Reproduce the data below in full and to the letter, images excepted.

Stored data
Segment Open

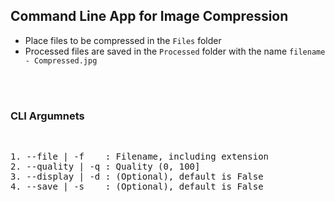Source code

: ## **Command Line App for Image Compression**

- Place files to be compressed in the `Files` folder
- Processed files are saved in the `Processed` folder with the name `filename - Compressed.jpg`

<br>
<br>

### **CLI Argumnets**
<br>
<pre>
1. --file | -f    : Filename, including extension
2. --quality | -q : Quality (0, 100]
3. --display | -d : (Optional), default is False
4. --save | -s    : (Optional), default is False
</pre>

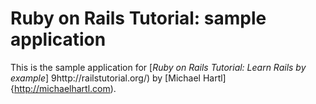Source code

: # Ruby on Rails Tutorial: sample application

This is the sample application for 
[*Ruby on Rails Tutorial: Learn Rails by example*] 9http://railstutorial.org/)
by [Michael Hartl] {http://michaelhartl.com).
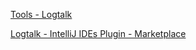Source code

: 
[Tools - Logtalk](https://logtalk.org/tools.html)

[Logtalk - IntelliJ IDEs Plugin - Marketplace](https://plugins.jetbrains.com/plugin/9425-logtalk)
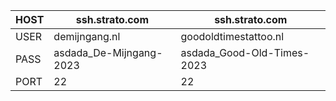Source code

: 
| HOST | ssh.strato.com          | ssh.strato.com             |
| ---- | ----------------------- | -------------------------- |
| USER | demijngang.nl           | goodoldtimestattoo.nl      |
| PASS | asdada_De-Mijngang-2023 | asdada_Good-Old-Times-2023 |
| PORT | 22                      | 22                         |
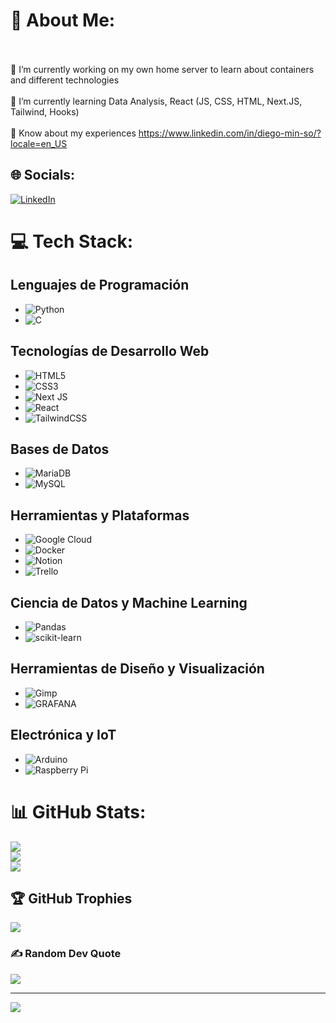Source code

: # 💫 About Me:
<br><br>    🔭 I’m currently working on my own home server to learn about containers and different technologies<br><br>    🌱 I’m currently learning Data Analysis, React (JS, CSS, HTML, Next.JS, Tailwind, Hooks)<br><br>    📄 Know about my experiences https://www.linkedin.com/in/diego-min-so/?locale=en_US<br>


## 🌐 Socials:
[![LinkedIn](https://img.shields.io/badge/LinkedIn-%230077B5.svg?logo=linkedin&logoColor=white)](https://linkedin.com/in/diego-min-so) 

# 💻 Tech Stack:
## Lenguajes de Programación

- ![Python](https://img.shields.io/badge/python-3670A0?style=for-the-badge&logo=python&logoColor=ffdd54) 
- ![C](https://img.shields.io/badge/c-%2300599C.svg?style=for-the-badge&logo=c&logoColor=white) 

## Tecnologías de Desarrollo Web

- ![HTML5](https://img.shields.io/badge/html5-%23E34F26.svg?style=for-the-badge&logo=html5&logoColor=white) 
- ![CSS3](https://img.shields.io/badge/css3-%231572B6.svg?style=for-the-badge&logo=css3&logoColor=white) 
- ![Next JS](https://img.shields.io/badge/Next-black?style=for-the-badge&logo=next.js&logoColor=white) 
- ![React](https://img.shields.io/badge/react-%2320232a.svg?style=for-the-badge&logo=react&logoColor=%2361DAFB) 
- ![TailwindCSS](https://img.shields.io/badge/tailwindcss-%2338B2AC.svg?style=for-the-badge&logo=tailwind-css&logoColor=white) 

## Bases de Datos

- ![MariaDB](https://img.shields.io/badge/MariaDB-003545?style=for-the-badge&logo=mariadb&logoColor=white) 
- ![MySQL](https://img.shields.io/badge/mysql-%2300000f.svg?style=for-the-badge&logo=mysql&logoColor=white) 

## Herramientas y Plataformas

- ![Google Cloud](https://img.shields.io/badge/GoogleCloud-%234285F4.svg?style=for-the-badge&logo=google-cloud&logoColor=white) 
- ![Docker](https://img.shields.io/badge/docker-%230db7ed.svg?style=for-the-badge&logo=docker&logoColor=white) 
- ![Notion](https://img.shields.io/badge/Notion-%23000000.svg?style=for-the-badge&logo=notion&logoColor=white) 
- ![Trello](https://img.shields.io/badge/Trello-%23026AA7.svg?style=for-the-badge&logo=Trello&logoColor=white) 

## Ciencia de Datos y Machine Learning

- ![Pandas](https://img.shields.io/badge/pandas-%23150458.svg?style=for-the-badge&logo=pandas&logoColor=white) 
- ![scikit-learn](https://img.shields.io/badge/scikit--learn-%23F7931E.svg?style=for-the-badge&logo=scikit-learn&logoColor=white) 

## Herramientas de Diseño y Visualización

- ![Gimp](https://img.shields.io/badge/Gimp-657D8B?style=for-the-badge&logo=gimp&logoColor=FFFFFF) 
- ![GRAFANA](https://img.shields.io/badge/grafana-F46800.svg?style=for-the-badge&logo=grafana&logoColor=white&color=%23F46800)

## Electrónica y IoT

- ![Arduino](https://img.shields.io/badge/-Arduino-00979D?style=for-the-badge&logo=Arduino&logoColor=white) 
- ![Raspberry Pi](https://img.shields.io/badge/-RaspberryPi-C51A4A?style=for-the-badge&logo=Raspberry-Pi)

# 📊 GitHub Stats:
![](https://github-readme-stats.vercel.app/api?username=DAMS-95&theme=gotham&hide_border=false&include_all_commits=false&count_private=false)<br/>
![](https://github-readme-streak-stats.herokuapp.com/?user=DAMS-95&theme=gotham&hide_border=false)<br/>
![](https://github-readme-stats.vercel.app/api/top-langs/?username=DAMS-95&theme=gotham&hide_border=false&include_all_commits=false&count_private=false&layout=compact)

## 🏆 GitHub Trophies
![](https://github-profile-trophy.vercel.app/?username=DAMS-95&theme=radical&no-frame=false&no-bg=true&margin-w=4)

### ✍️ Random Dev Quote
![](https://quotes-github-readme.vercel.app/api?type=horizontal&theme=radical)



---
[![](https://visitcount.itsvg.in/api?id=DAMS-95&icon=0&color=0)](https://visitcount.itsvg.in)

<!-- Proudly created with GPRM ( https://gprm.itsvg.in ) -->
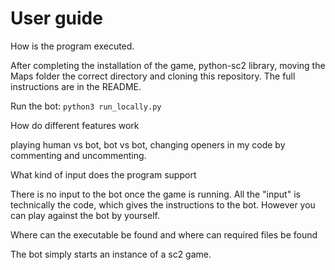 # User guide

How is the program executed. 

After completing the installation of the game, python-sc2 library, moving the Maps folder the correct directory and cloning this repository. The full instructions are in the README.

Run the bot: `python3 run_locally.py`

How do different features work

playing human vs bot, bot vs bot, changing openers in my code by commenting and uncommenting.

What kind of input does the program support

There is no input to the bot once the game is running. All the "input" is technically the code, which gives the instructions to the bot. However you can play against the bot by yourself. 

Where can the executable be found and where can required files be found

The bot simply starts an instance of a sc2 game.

Segment Closed

## SOLUTION TO THIS EXERCISE
Source code

: ## **Command Line App for Image Compression**

- Place files to be compressed in the `Files` folder
- Processed files are saved in the `Processed` folder with the name `filename - Compressed.jpg`

<br>
<br>

### **CLI Argumnets**
<br>
<pre>
1. --file | -f    : Filename, including extension
2. --quality | -q : Quality (0, 100]
3. --display | -d : (Optional), default is False
4. --save | -s    : (Optional), default is False
</pre>

Source code

: # Ruby on Rails Tutorial: sample application

This is the sample application for 
[*Ruby on Rails Tutorial: Learn Rails by example*] 9http://railstutorial.org/)
by [Michael Hartl] {http://michaelhartl.com).
Source code

: 
[Tools - Logtalk](https://logtalk.org/tools.html)

[Logtalk - IntelliJ IDEs Plugin - Marketplace](https://plugins.jetbrains.com/plugin/9425-logtalk)
Source code

: 
| HOST | ssh.strato.com          | ssh.strato.com             |
| ---- | ----------------------- | -------------------------- |
| USER | demijngang.nl           | goodoldtimestattoo.nl      |
| PASS | asdada_De-Mijngang-2023 | asdada_Good-Old-Times-2023 |
| PORT | 22                      | 22                         |
Source code

: # 💫 About Me:
<br><br>    🔭 I’m currently working on my own home server to learn about containers and different technologies<br><br>    🌱 I’m currently learning Data Analysis, React (JS, CSS, HTML, Next.JS, Tailwind, Hooks)<br><br>    📄 Know about my experiences https://www.linkedin.com/in/diego-min-so/?locale=en_US<br>


## 🌐 Socials:
[![LinkedIn](https://img.shields.io/badge/LinkedIn-%230077B5.svg?logo=linkedin&logoColor=white)](https://linkedin.com/in/diego-min-so) 

# 💻 Tech Stack:
## Lenguajes de Programación

- ![Python](https://img.shields.io/badge/python-3670A0?style=for-the-badge&logo=python&logoColor=ffdd54) 
- ![C](https://img.shields.io/badge/c-%2300599C.svg?style=for-the-badge&logo=c&logoColor=white) 

## Tecnologías de Desarrollo Web

- ![HTML5](https://img.shields.io/badge/html5-%23E34F26.svg?style=for-the-badge&logo=html5&logoColor=white) 
- ![CSS3](https://img.shields.io/badge/css3-%231572B6.svg?style=for-the-badge&logo=css3&logoColor=white) 
- ![Next JS](https://img.shields.io/badge/Next-black?style=for-the-badge&logo=next.js&logoColor=white) 
- ![React](https://img.shields.io/badge/react-%2320232a.svg?style=for-the-badge&logo=react&logoColor=%2361DAFB) 
- ![TailwindCSS](https://img.shields.io/badge/tailwindcss-%2338B2AC.svg?style=for-the-badge&logo=tailwind-css&logoColor=white) 

## Bases de Datos

- ![MariaDB](https://img.shields.io/badge/MariaDB-003545?style=for-the-badge&logo=mariadb&logoColor=white) 
- ![MySQL](https://img.shields.io/badge/mysql-%2300000f.svg?style=for-the-badge&logo=mysql&logoColor=white) 

## Herramientas y Plataformas

- ![Google Cloud](https://img.shields.io/badge/GoogleCloud-%234285F4.svg?style=for-the-badge&logo=google-cloud&logoColor=white) 
- ![Docker](https://img.shields.io/badge/docker-%230db7ed.svg?style=for-the-badge&logo=docker&logoColor=white) 
- ![Notion](https://img.shields.io/badge/Notion-%23000000.svg?style=for-the-badge&logo=notion&logoColor=white) 
- ![Trello](https://img.shields.io/badge/Trello-%23026AA7.svg?style=for-the-badge&logo=Trello&logoColor=white) 

## Ciencia de Datos y Machine Learning

- ![Pandas](https://img.shields.io/badge/pandas-%23150458.svg?style=for-the-badge&logo=pandas&logoColor=white) 
- ![scikit-learn](https://img.shields.io/badge/scikit--learn-%23F7931E.svg?style=for-the-badge&logo=scikit-learn&logoColor=white) 

## Herramientas de Diseño y Visualización

- ![Gimp](https://img.shields.io/badge/Gimp-657D8B?style=for-the-badge&logo=gimp&logoColor=FFFFFF) 
- ![GRAFANA](https://img.shields.io/badge/grafana-F46800.svg?style=for-the-badge&logo=grafana&logoColor=white&color=%23F46800)

## Electrónica y IoT

- ![Arduino](https://img.shields.io/badge/-Arduino-00979D?style=for-the-badge&logo=Arduino&logoColor=white) 
- ![Raspberry Pi](https://img.shields.io/badge/-RaspberryPi-C51A4A?style=for-the-badge&logo=Raspberry-Pi)

# 📊 GitHub Stats:
![](https://github-readme-stats.vercel.app/api?username=DAMS-95&theme=gotham&hide_border=false&include_all_commits=false&count_private=false)<br/>
![](https://github-readme-streak-stats.herokuapp.com/?user=DAMS-95&theme=gotham&hide_border=false)<br/>
![](https://github-readme-stats.vercel.app/api/top-langs/?username=DAMS-95&theme=gotham&hide_border=false&include_all_commits=false&count_private=false&layout=compact)

## 🏆 GitHub Trophies
![](https://github-profile-trophy.vercel.app/?username=DAMS-95&theme=radical&no-frame=false&no-bg=true&margin-w=4)

### ✍️ Random Dev Quote
![](https://quotes-github-readme.vercel.app/api?type=horizontal&theme=radical)



---
[![](https://visitcount.itsvg.in/api?id=DAMS-95&icon=0&color=0)](https://visitcount.itsvg.in)

<!-- Proudly created with GPRM ( https://gprm.itsvg.in ) -->
 # User guide

How is the program executed. 

After completing the installation of the game, python-sc2 library, moving the Maps folder the correct directory and cloning this repository. The full instructions are in the README.

Run the bot: `python3 run_locally.py`

How do different features work

playing human vs bot, bot vs bot, changing openers in my code by commenting and uncommenting.

What kind of input does the program support

There is no input to the bot once the game is running. All the "input" is technically the code, which gives the instructions to the bot. However you can play against the bot by yourself. 

Where can the executable be found and where can required files be found

The bot simply starts an instance of a sc2 game.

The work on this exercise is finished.